Hacker News new | ask | show | jobs
by cs702 1000 days ago
Thank you for posting on HN and clarifying that. I was so off-the-mark! I'm used to the convention in most deep-learning papers of using N for time steps and D for number of dimensions.

Your work looks more interesting to me now, even though cubic time and quadratic space in the number of dimensions are still a significant drag.

Consider: State-of-the-art models often work with dimensions 2-3 orders of magnitude greater than 64. For example, LLaMA 2 models operate on visible and hidden states on 4096 and 11008 dimensions, respectively.

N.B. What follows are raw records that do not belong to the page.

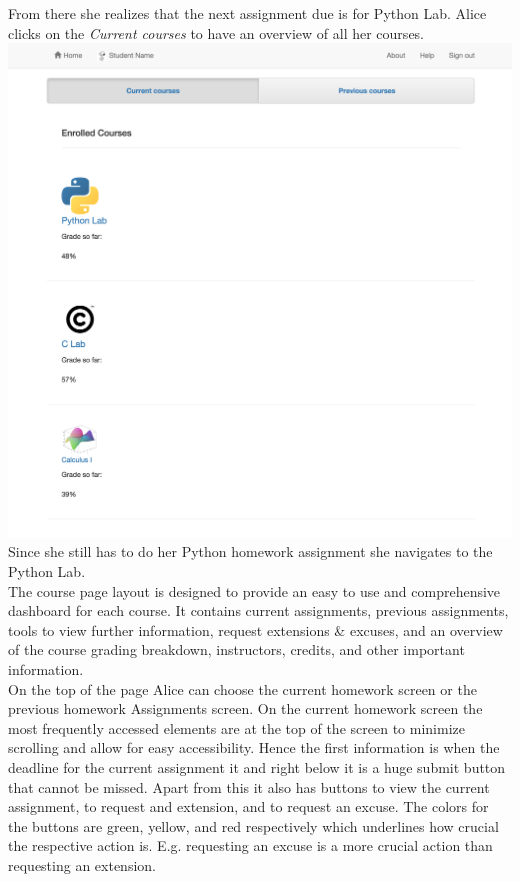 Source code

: From there she realizes that the next assignment due is for Python Lab. Alice clicks on the \textit{Current courses} to have an overview of all her courses.\\
\includegraphics[width=\textwidth]{screenshots/CurrentCourses}\\
Since she still has to do her Python homework assignment she navigates to the Python Lab.\\
The course page layout is designed to provide an easy to use and comprehensive dashboard for each course. It contains current assignments, previous assignments, tools to view further information, request extensions \& excuses, and an overview of the course grading breakdown, instructors, credits, and other important information.\\

On the top of the page Alice can choose the current homework screen or the previous homework Assignments screen. On the current homework screen the most frequently accessed elements are at the top of the screen to minimize scrolling and allow for easy accessibility. Hence the first information is when the deadline for the current assignment it and right below it is a huge submit button that cannot be missed. Apart from this it also has buttons to view the current assignment, to request and extension, and to request an excuse. The colors for the buttons are green, yellow, and red respectively which underlines how crucial the respective action is. E.g. requesting an excuse is a more crucial action than requesting an extension.\\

Anyway, thank you again! I'm adding your paper to my reading list.

1 comments

Yes, sorry for that. I'm coming from physics, so L for sequence length and n for the number of dimensions make more sense :D

I agree with the cubic time and quadratic space is a big limitation for now and I'm looking for ways to make them linear (or close to linear).

> I'm coming from physics

I figured as much :-) because using n and m for vector and linear map dimensions is actually the older, more established convention.

> I'm looking for ways to make them linear (or close to linear)

The holy grail in AI research right now. I imagine you're looking, or have looked, at mapping models to frequency space to make complexity O(n log n). Take a look at the work the Hazy Research folks have been doing at Stanford -- if you haven't already.